SOURCE INFORMATION Start Marker
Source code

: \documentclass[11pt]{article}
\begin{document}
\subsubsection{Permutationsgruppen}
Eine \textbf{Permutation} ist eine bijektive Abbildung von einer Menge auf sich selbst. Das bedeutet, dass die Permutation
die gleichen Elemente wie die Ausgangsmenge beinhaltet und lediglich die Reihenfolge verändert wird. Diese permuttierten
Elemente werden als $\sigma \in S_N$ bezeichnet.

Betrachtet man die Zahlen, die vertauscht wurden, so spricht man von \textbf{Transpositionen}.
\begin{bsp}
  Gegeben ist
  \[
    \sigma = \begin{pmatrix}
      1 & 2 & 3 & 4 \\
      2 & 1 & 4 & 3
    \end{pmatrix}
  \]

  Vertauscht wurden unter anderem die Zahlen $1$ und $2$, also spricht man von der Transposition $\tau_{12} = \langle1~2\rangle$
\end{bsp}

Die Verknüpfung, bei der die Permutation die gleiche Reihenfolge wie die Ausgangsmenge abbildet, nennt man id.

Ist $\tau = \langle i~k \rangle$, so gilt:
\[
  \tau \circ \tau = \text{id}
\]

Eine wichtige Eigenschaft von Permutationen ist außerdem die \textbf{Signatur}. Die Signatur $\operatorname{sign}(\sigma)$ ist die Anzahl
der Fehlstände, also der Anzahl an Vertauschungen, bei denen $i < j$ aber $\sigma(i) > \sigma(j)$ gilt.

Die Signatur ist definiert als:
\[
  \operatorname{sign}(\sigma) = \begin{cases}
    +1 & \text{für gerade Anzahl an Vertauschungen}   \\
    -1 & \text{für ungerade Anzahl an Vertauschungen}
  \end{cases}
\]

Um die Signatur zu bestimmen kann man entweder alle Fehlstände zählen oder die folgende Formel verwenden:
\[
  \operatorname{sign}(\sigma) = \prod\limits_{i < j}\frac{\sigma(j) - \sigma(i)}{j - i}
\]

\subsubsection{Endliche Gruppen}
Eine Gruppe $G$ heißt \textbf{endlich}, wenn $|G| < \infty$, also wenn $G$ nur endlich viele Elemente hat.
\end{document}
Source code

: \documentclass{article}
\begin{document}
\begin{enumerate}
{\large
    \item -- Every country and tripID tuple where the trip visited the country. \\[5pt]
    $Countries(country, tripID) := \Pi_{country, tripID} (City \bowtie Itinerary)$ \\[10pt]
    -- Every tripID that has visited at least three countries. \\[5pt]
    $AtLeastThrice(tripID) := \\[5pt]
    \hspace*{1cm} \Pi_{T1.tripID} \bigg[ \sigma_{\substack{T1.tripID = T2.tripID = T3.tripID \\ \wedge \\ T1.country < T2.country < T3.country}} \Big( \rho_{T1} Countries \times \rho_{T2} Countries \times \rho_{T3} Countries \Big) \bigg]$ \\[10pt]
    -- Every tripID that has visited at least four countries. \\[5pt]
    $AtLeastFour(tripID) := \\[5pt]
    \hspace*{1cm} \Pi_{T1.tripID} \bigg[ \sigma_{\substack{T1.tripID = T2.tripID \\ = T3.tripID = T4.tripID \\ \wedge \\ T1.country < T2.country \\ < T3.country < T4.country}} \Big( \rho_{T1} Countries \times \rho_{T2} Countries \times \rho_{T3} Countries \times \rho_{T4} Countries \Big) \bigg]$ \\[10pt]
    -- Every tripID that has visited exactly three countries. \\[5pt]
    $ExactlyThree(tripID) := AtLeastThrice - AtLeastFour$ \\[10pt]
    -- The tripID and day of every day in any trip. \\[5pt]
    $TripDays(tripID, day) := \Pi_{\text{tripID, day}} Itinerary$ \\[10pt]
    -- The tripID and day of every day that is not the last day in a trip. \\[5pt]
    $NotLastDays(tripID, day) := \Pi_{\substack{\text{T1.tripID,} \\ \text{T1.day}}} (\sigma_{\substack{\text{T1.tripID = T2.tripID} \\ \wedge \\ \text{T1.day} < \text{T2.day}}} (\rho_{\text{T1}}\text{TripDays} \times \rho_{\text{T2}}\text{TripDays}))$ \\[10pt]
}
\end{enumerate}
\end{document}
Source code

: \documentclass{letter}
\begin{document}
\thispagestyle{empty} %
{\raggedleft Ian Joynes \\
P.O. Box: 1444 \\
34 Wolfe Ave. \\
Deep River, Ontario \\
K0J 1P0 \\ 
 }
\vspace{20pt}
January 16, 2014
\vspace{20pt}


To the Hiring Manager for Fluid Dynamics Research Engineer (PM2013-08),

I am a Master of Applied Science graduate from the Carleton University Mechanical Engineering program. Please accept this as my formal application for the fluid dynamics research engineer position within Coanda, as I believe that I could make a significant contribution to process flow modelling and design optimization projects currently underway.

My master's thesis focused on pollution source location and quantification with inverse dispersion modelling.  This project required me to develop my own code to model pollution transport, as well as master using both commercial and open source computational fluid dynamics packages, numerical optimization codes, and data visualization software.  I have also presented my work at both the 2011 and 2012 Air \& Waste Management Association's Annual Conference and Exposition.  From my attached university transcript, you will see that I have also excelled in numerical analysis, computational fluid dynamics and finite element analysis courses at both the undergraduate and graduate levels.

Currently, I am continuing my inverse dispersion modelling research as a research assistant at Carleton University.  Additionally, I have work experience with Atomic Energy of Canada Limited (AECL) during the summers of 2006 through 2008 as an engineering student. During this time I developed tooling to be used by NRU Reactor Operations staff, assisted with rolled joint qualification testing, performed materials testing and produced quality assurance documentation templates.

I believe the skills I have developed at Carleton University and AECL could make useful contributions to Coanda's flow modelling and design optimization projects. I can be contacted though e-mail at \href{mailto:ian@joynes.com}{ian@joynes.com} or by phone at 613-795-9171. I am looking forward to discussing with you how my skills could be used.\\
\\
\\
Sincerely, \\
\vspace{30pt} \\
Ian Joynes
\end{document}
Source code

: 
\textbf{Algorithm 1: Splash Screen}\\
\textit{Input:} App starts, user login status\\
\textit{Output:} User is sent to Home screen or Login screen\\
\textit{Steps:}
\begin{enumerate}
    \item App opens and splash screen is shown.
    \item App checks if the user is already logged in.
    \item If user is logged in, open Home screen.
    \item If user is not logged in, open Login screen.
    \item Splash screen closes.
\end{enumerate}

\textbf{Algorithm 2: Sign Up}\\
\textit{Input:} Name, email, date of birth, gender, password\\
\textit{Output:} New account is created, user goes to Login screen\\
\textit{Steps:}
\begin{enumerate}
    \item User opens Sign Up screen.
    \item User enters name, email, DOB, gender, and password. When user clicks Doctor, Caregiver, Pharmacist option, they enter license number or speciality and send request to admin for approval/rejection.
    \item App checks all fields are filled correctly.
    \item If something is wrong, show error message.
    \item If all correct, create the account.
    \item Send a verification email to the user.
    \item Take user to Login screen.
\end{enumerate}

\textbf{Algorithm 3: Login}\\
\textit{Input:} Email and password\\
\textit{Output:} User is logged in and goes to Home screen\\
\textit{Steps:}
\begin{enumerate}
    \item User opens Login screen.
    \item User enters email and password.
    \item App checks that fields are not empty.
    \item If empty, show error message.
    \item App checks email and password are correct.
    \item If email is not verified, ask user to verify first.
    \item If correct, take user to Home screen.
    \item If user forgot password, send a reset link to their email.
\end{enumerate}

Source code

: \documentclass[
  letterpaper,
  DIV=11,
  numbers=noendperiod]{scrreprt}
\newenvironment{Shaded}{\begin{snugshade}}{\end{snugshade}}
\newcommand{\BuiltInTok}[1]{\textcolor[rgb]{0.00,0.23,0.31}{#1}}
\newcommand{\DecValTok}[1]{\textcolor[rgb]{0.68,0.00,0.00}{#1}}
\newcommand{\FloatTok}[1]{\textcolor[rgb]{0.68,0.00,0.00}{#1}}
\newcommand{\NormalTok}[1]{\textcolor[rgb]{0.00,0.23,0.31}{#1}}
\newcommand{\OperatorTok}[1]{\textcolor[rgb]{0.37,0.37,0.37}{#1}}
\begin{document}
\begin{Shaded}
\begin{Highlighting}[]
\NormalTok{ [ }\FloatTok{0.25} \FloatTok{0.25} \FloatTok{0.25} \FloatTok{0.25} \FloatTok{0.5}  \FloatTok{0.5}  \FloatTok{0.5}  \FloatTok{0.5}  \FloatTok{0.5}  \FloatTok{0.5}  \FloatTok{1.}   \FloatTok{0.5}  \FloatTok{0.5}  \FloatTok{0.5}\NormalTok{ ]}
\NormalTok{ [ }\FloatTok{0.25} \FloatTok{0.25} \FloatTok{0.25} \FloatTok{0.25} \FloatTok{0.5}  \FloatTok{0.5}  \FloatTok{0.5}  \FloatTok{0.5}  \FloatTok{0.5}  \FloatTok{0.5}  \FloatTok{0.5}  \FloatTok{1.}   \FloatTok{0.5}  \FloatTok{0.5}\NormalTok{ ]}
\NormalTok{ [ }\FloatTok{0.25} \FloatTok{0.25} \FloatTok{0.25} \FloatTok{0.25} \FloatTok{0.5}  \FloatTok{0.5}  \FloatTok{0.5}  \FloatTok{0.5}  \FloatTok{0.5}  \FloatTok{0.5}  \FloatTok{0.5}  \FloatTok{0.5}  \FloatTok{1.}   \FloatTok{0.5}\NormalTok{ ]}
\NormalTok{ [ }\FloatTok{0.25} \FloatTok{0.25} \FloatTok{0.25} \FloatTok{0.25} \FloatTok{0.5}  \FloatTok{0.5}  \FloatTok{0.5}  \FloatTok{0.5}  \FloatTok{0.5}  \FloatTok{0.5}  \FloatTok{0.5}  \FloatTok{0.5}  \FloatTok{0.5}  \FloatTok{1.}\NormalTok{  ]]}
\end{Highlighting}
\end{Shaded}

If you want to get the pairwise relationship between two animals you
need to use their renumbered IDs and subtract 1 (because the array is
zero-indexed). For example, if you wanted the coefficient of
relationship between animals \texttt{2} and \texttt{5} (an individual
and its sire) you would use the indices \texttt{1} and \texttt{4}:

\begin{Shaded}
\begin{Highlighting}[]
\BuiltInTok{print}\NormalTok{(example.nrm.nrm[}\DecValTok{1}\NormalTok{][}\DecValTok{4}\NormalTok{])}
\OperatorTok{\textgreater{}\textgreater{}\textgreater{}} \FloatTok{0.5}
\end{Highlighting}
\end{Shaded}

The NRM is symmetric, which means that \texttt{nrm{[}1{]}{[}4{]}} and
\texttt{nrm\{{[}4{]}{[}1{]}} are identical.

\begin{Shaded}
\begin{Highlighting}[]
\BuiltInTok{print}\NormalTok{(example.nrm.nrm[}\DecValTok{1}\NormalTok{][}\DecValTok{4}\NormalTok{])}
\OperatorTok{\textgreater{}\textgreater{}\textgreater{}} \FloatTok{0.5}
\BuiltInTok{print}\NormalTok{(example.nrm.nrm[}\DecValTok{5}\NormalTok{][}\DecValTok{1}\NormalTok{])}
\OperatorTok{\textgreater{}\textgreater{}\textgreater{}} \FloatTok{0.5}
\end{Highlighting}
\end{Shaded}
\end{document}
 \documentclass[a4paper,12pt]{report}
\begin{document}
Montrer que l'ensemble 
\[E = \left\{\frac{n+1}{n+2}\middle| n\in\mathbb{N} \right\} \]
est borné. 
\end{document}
SOURCE INFORMATION End Marker
Collect every line from the records above that contains the word "TripDays".

▸ ANSWER SECTION:
    $TripDays(tripID, day) := \Pi_{\text{tripID, day}} Itinerary$ \\[10pt]
    $NotLastDays(tripID, day) := \Pi_{\substack{\text{T1.tripID,} \\ \text{T1.day}}} (\sigma_{\substack{\text{T1.tripID = T2.tripID} \\ \wedge \\ \text{T1.day} < \text{T2.day}}} (\rho_{\text{T1}}\text{TripDays} \times \rho_{\text{T2}}\text{TripDays}))$ \\[10pt]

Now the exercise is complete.